# Work order
Look through the listing for the string "exposures" and copy out every line that holds it.

# Input records
== Segment start ==
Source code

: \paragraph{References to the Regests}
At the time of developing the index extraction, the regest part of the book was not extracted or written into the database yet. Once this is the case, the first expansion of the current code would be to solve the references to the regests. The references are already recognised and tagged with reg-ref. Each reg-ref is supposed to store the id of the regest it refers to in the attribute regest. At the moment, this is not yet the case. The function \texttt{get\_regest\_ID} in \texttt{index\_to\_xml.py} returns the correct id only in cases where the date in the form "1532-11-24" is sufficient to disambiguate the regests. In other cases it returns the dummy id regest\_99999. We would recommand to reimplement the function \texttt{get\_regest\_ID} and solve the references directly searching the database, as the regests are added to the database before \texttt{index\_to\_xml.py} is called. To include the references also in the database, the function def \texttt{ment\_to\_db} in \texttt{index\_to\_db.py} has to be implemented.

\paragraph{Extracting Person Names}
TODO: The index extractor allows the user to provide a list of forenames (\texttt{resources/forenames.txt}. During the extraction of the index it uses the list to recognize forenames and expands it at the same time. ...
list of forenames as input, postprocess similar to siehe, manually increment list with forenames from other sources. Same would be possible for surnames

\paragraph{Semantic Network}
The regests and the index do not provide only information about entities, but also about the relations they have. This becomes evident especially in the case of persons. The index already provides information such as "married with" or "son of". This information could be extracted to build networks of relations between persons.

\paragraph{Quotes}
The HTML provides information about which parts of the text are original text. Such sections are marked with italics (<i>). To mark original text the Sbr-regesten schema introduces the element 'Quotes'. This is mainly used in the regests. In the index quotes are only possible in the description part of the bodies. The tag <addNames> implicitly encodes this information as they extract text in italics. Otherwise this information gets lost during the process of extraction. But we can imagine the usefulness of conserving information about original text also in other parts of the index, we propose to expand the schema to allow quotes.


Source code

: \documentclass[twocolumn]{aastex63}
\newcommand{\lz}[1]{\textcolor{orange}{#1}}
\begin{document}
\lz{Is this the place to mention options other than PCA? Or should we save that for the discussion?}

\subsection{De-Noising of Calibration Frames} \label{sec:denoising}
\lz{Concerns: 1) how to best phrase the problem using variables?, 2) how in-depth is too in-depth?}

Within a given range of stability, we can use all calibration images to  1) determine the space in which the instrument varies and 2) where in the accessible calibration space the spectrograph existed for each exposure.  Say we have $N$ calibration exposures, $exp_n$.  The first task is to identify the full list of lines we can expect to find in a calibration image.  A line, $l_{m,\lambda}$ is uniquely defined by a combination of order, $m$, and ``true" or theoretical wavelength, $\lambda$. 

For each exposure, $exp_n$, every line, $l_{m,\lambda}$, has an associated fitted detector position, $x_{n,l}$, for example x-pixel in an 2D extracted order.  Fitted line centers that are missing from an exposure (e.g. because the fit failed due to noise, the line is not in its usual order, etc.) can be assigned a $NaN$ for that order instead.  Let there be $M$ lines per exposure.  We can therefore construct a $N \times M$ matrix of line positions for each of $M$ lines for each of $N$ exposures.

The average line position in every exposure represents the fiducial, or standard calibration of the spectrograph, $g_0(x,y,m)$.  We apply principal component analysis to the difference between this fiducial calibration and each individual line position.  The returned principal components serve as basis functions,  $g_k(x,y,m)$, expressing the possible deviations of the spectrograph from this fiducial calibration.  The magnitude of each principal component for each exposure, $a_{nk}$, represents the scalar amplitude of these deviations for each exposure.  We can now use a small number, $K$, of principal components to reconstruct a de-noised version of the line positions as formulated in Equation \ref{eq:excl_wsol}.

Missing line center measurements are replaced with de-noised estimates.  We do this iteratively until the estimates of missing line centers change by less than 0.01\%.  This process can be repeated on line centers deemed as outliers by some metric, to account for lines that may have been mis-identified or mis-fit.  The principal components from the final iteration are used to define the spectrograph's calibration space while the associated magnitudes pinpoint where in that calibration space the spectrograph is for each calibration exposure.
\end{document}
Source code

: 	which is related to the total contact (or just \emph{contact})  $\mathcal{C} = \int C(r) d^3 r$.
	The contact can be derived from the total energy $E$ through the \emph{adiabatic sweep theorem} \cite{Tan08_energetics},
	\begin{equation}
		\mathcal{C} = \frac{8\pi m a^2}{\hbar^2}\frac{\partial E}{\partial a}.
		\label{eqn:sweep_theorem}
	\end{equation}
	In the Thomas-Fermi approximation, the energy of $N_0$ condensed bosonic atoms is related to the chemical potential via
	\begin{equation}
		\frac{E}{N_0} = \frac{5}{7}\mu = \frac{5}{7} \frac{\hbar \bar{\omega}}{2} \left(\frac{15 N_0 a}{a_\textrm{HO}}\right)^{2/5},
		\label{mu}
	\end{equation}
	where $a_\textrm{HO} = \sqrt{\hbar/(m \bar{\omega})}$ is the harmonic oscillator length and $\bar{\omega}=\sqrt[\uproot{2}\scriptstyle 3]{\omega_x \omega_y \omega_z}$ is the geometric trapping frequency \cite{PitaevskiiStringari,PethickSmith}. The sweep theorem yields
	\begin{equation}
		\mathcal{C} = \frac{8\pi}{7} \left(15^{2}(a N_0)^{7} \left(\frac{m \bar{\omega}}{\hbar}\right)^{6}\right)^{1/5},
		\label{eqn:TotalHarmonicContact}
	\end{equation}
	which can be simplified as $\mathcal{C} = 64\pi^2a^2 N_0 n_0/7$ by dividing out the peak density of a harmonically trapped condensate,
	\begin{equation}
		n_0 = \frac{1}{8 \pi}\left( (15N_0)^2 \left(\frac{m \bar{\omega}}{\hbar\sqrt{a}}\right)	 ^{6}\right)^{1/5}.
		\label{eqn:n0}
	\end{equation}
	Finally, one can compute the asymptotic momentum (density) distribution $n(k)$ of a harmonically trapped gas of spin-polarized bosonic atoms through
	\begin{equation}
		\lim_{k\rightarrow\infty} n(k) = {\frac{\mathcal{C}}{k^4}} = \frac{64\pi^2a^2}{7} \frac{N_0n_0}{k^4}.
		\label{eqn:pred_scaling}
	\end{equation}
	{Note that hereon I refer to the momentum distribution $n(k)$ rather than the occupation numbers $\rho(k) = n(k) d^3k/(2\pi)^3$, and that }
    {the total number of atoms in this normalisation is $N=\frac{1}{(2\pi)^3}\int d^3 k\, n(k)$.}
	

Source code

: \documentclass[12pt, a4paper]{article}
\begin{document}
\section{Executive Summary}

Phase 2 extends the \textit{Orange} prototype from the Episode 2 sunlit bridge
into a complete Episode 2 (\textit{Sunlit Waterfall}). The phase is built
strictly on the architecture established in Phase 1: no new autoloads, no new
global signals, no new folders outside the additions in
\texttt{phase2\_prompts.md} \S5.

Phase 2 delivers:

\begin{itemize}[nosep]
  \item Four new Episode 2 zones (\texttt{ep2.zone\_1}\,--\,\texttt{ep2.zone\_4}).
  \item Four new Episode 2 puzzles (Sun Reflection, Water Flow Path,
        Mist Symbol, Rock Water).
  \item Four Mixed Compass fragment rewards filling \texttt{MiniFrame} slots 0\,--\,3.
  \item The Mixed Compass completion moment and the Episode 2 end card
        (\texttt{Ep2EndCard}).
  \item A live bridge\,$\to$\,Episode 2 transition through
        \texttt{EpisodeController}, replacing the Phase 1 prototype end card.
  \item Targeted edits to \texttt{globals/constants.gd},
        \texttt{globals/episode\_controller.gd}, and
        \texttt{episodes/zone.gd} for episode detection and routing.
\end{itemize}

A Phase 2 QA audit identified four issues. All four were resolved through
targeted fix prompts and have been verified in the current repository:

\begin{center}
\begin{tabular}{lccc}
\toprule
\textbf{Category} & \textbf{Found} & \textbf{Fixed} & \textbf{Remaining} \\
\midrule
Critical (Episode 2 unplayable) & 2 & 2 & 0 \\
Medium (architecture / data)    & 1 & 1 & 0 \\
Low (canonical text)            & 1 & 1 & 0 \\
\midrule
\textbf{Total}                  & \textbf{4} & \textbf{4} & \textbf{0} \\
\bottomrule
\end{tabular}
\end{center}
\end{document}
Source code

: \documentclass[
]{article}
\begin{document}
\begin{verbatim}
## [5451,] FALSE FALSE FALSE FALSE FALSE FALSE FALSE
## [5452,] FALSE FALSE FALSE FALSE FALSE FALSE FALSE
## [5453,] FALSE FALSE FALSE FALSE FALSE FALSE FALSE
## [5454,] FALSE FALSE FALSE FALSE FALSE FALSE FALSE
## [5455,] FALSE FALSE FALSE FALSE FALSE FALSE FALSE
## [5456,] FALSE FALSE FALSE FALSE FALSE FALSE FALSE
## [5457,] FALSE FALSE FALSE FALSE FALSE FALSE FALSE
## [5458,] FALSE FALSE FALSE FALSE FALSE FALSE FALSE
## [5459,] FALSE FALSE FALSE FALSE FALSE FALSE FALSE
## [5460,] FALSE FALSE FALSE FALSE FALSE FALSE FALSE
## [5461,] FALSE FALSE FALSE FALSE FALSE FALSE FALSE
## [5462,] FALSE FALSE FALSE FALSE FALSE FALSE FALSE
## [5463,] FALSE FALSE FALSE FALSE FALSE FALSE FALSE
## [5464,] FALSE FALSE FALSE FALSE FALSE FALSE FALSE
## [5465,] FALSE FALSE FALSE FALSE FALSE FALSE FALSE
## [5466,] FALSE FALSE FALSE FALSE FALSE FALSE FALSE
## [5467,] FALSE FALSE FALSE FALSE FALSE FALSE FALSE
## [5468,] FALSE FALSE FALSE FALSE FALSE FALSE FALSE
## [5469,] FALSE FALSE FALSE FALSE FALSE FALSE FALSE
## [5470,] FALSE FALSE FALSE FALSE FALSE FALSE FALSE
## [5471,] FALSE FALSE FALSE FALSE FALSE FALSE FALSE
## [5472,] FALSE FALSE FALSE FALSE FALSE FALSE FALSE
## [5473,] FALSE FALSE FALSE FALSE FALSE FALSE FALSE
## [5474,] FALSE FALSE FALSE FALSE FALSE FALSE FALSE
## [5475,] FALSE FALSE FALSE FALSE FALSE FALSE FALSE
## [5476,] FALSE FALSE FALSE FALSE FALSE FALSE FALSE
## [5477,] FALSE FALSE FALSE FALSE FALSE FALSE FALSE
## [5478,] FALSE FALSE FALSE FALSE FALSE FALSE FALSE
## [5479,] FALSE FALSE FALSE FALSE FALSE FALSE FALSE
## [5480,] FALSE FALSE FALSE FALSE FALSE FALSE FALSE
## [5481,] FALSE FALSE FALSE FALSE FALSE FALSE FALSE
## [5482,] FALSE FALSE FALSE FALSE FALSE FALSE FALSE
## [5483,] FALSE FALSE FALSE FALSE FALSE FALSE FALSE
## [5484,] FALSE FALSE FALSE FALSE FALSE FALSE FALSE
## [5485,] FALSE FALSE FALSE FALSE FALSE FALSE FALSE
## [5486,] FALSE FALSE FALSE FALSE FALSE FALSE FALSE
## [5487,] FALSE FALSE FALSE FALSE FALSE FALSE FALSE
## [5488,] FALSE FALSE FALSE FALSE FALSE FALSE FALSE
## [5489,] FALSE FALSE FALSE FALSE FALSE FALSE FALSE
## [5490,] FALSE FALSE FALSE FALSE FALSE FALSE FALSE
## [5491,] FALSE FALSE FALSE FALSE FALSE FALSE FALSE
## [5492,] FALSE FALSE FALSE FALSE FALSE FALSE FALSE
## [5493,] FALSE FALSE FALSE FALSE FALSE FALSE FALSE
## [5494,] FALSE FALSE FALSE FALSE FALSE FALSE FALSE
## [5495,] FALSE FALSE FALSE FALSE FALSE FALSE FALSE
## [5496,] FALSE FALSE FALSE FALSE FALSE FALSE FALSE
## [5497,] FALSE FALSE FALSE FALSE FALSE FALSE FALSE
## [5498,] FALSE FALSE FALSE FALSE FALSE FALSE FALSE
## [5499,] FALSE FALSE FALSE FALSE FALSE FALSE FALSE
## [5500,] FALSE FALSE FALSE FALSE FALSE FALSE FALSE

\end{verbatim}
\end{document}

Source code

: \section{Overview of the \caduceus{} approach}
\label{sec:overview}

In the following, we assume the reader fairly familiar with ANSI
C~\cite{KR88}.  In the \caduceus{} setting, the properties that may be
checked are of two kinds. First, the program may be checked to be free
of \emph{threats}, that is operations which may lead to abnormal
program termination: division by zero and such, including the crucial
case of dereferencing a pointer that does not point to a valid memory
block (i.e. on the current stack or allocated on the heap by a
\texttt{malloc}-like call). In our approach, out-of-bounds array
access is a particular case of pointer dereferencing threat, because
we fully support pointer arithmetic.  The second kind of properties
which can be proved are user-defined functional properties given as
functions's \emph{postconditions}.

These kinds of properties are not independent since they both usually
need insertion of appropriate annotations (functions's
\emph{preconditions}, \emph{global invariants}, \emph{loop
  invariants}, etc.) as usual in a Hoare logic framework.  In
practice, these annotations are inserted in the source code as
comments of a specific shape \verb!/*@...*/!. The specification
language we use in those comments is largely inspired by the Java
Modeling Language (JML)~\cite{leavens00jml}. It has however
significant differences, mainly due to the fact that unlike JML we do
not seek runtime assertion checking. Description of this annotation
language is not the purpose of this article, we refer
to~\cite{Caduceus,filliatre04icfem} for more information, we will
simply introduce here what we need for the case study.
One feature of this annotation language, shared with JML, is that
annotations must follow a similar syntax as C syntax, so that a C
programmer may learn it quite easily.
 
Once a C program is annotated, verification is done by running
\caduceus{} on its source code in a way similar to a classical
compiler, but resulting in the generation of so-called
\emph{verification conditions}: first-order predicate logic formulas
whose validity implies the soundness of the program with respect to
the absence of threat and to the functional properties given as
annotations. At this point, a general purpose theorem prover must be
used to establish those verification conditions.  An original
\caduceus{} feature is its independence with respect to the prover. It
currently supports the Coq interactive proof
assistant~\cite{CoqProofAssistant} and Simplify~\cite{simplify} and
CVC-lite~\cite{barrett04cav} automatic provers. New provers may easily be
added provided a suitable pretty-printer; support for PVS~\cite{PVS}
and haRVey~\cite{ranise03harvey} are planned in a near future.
== Segment end ==
# Written response
Within a given range of stability, we can use all calibration images to  1) determine the space in which the instrument varies and 2) where in the accessible calibration space the spectrograph existed for each exposure.  Say we have $N$ calibration exposures, $exp_n$.  The first task is to identify the full list of lines we can expect to find in a calibration image.  A line, $l_{m,\lambda}$ is uniquely defined by a combination of order, $m$, and ``true" or theoretical wavelength, $\lambda$. 
For each exposure, $exp_n$, every line, $l_{m,\lambda}$, has an associated fitted detector position, $x_{n,l}$, for example x-pixel in an 2D extracted order.  Fitted line centers that are missing from an exposure (e.g. because the fit failed due to noise, the line is not in its usual order, etc.) can be assigned a $NaN$ for that order instead.  Let there be $M$ lines per exposure.  We can therefore construct a $N \times M$ matrix of line positions for each of $M$ lines for each of $N$ exposures.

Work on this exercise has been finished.